● BRIEF
Whenever the word "ropensci" shows up in a line of the data, copy that line.
:::::
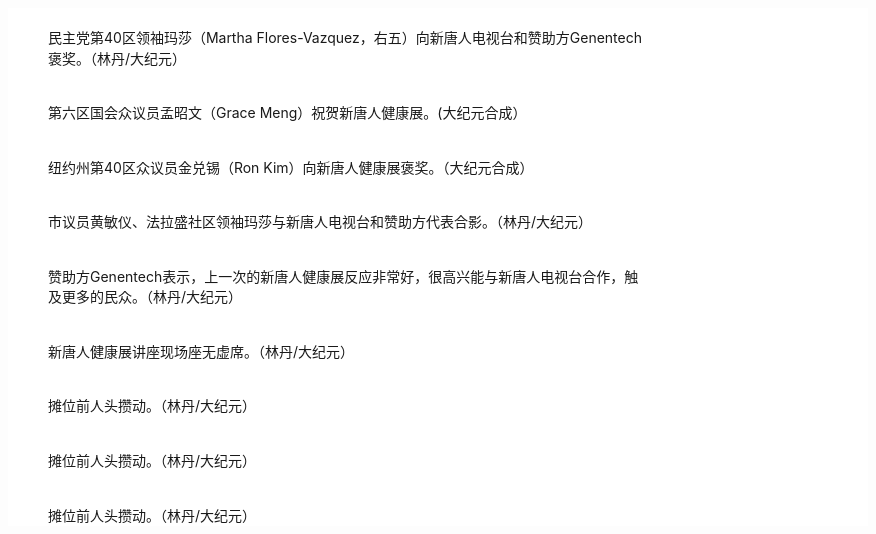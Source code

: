 <figure id="attachment_14459758" aria-describedby="caption-attachment-14459758" style="width: 600px" class="wp-caption aligncenter"><a target="_blank" href=><a href="https://github.com/1992513/djy/blob/master/gb/25/3/16/n14459723.md#1/img_1225-4" rel="attachment wp-att-14459758"><img decoding="async" class="size-large wp-image-14459758" src="https://i.epochtimes.com/assets/uploads/2025/03/id14459758-IMG_1225-600x450.jpg" alt="" width="600" b="450" /></a><figcaption id="caption-attachment-14459758" class="wp-caption-text">民主党第40区领袖玛莎（Martha Flores-Vazquez，右五）向新唐人电视台和赞助方Genentech褒奖。（林丹/大纪元）</figcaption></figure>
<figure id="attachment_14459859" aria-describedby="caption-attachment-14459859" style="width: 600px" class="wp-caption aligncenter"><a target="_blank" href=><a href="https://github.com/1992513/djy/blob/master/gb/25/3/16/n14459723.md#1/img_1449-4" rel="attachment wp-att-14459859"><img decoding="async" class="size-large wp-image-14459859" src="https://i.epochtimes.com/assets/uploads/2025/03/id14459859-IMG_1449-600x450.jpg" alt="" width="600" b="450" /></a><figcaption id="caption-attachment-14459859" class="wp-caption-text">第六区国会众议员孟昭文（Grace Meng）祝贺新唐人健康展。(大纪元合成）</figcaption></figure>
<figure id="attachment_14459862" aria-describedby="caption-attachment-14459862" style="width: 600px" class="wp-caption aligncenter"><a target="_blank" href=><a href="https://github.com/1992513/djy/blob/master/gb/25/3/16/n14459723.md#1/img_1450-4" rel="attachment wp-att-14459862"><img decoding="async" class="size-large wp-image-14459862" src="https://i.epochtimes.com/assets/uploads/2025/03/id14459862-IMG_1450-600x450.jpg" alt="" width="600" b="450" /></a><figcaption id="caption-attachment-14459862" class="wp-caption-text">纽约州第40区众议员金兑锡（Ron Kim）向新唐人健康展褒奖。（大纪元合成）</figcaption></figure>
<figure id="attachment_14459779" aria-describedby="caption-attachment-14459779" style="width: 600px" class="wp-caption aligncenter"><a target="_blank" href=><a href="https://github.com/1992513/djy/blob/master/gb/25/3/16/n14459723.md#1/img_1181-3" rel="attachment wp-att-14459779"><img decoding="async" class="size-large wp-image-14459779" src="https://i.epochtimes.com/assets/uploads/2025/03/id14459779-IMG_1181-600x450.jpg" alt="" width="600" b="450" /></a><figcaption id="caption-attachment-14459779" class="wp-caption-text">市议员黄敏仪、法拉盛社区领袖玛莎与新唐人电视台和赞助方代表合影。（林丹/大纪元）</figcaption></figure>
<figure id="attachment_14459901" aria-describedby="caption-attachment-14459901" style="width: 600px" class="wp-caption aligncenter"><a target="_blank" href=><a href="https://github.com/1992513/djy/blob/master/gb/25/3/16/n14459723.md#1/img_1397-2" rel="attachment wp-att-14459901"><img decoding="async" class="size-large wp-image-14459901" src="https://i.epochtimes.com/assets/uploads/2025/03/id14459901-IMG_1397-600x450.jpg" alt="" width="600" b="450" /></a><figcaption id="caption-attachment-14459901" class="wp-caption-text">赞助方Genentech表示，上一次的新唐人健康展反应非常好，很高兴能与新唐人电视台合作，触及更多的民众。（林丹/大纪元）</figcaption></figure>
<figure id="attachment_14459728" aria-describedby="caption-attachment-14459728" style="width: 600px" class="wp-caption aligncenter"><a target="_blank" href=><a href="https://github.com/1992513/djy/blob/master/gb/25/3/16/n14459723.md#1/%e6%96%b0%e5%94%90%e4%ba%ba%e5%81%a5%e5%ba%b7%e5%b1%95%e8%ac%9b%e5%ba%a7%e7%8f%be%e5%a0%b4%e5%ba%a7%e7%84%a1%e8%99%9b%e5%b8%ad%e3%80%82" rel="attachment wp-att-14459728"><img decoding="async" class="size-large wp-image-14459728" src="https://i.epochtimes.com/assets/uploads/2025/03/id14459728-181344-600x450.jpg" alt="" width="600" b="450" /></a><figcaption id="caption-attachment-14459728" class="wp-caption-text">新唐人健康展讲座现场座无虚席。（林丹/大纪元）</figcaption></figure>
<figure id="attachment_14459781" aria-describedby="caption-attachment-14459781" style="width: 600px" class="wp-caption aligncenter"><a target="_blank" href=><a href="https://github.com/1992513/djy/blob/master/gb/25/3/16/n14459723.md#1/img_1335-2" rel="attachment wp-att-14459781"><img decoding="async" class="size-large wp-image-14459781" src="https://i.epochtimes.com/assets/uploads/2025/03/id14459781-IMG_1335-600x450.jpg" alt="" width="600" b="450" /></a><figcaption id="caption-attachment-14459781" class="wp-caption-text">摊位前人头攒动。（林丹/大纪元）</figcaption></figure>
<figure id="attachment_14459733" aria-describedby="caption-attachment-14459733" style="width: 600px" class="wp-caption aligncenter"><a target="_blank" href=><a href="https://github.com/1992513/djy/blob/master/gb/25/3/16/n14459723.md#1/%e6%94%a4%e4%bd%8d%e5%89%8d%e4%ba%ba%e9%a0%ad%e6%94%a2%e5%8b%95%e3%80%82-2" rel="attachment wp-att-14459733"><img decoding="async" class="size-large wp-image-14459733" src="https://i.epochtimes.com/assets/uploads/2025/03/id14459733-181353-600x450.jpg" alt="" width="600" b="450" /></a><figcaption id="caption-attachment-14459733" class="wp-caption-text">摊位前人头攒动。（林丹/大纪元）</figcaption></figure>
<figure id="attachment_14459732" aria-describedby="caption-attachment-14459732" style="width: 600px" class="wp-caption aligncenter"><a target="_blank" href=><a href="https://github.com/1992513/djy/blob/master/gb/25/3/16/n14459723.md#1/%e6%94%a4%e4%bd%8d%e5%89%8d%e4%ba%ba%e9%a0%ad%e6%94%a2%e5%8b%95%e3%80%82" rel="attachment wp-att-14459732"><img decoding="async" class="size-large wp-image-14459732" src="https://i.epochtimes.com/assets/uploads/2025/03/id14459732-181352-600x450.jpg" alt="" width="600" b="450" /></a><figcaption id="caption-attachment-14459732" class="wp-caption-text">摊位前人头攒动。（林丹/大纪元）</figcaption></figure>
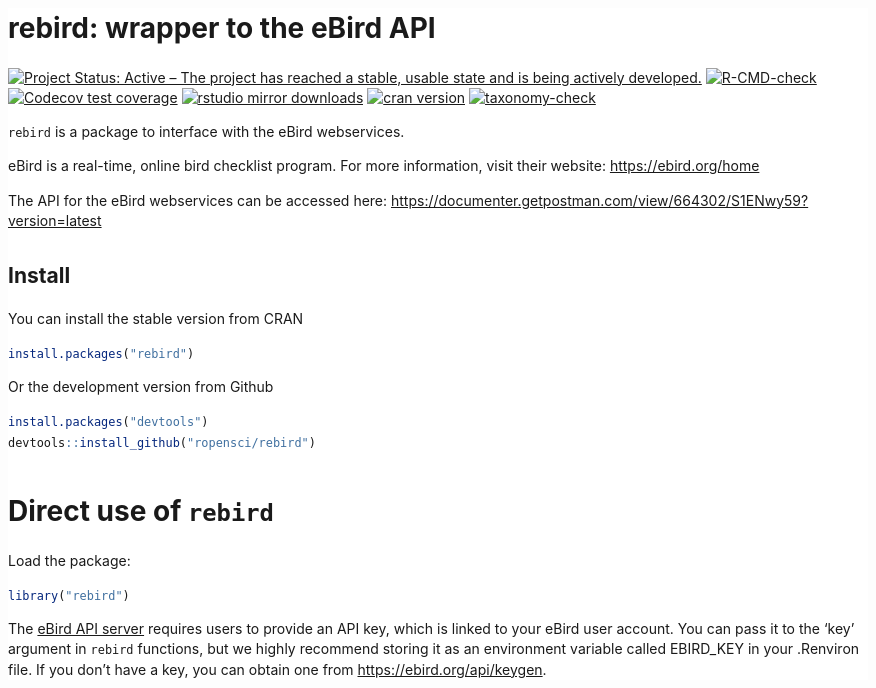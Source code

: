 


# rebird: wrapper to the eBird API



[![Project Status: Active – The project has reached a stable, usable
state and is being actively
developed.](https://www.repostatus.org/badges/latest/active.svg)](https://www.repostatus.org/)
[![R-CMD-check](https://github.com/ropensci/rebird/actions/workflows/R-CMD-check.yaml/badge.svg)](https://github.com/ropensci/rebird/actions/workflows/R-CMD-check.yaml)
[![Codecov test
coverage](https://codecov.io/gh/ropensci/rebird/branch/master/graph/badge.svg)](https://app.codecov.io/gh/ropensci/rebird?branch=master)
[![rstudio mirror
downloads](https://cranlogs.r-pkg.org/badges/rebird)](https://github.com/r-hub/cranlogs.app)
[![cran
version](https://www.r-pkg.org/badges/version/rebird)](https://cran.r-project.org/package=rebird/)
[![taxonomy-check](https://github.com/ropensci/rebird/actions/workflows/taxonomy-check.yaml/badge.svg)](https://github.com/ropensci/rebird/actions/workflows/taxonomy-check.yaml)



`rebird` is a package to interface with the eBird webservices.

eBird is a real-time, online bird checklist program. For more
information, visit their website: <https://ebird.org/home>

The API for the eBird webservices can be accessed here:
<https://documenter.getpostman.com/view/664302/S1ENwy59?version=latest>

## Install

You can install the stable version from CRAN

``` r
install.packages("rebird")
```

Or the development version from Github

``` r
install.packages("devtools")
devtools::install_github("ropensci/rebird")
```

# Direct use of `rebird`

Load the package:

``` r
library("rebird")
```

The [eBird API
server](https://documenter.getpostman.com/view/664302/S1ENwy59?version=latest)
requires users to provide an API key, which is linked to your eBird user
account. You can pass it to the ‘key’ argument in `rebird` functions,
but we highly recommend storing it as an environment variable called
EBIRD_KEY in your .Renviron file. If you don’t have a key, you can
obtain one from <https://ebird.org/api/keygen>.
:::::
● ANSWER BELOW
[![R-CMD-check](https://github.com/ropensci/rebird/actions/workflows/R-CMD-check.yaml/badge.svg)](https://github.com/ropensci/rebird/actions/workflows/R-CMD-check.yaml)
coverage](https://codecov.io/gh/ropensci/rebird/branch/master/graph/badge.svg)](https://app.codecov.io/gh/ropensci/rebird?branch=master)
[![taxonomy-check](https://github.com/ropensci/rebird/actions/workflows/taxonomy-check.yaml/badge.svg)](https://github.com/ropensci/rebird/actions/workflows/taxonomy-check.yaml)
devtools::install_github("ropensci/rebird")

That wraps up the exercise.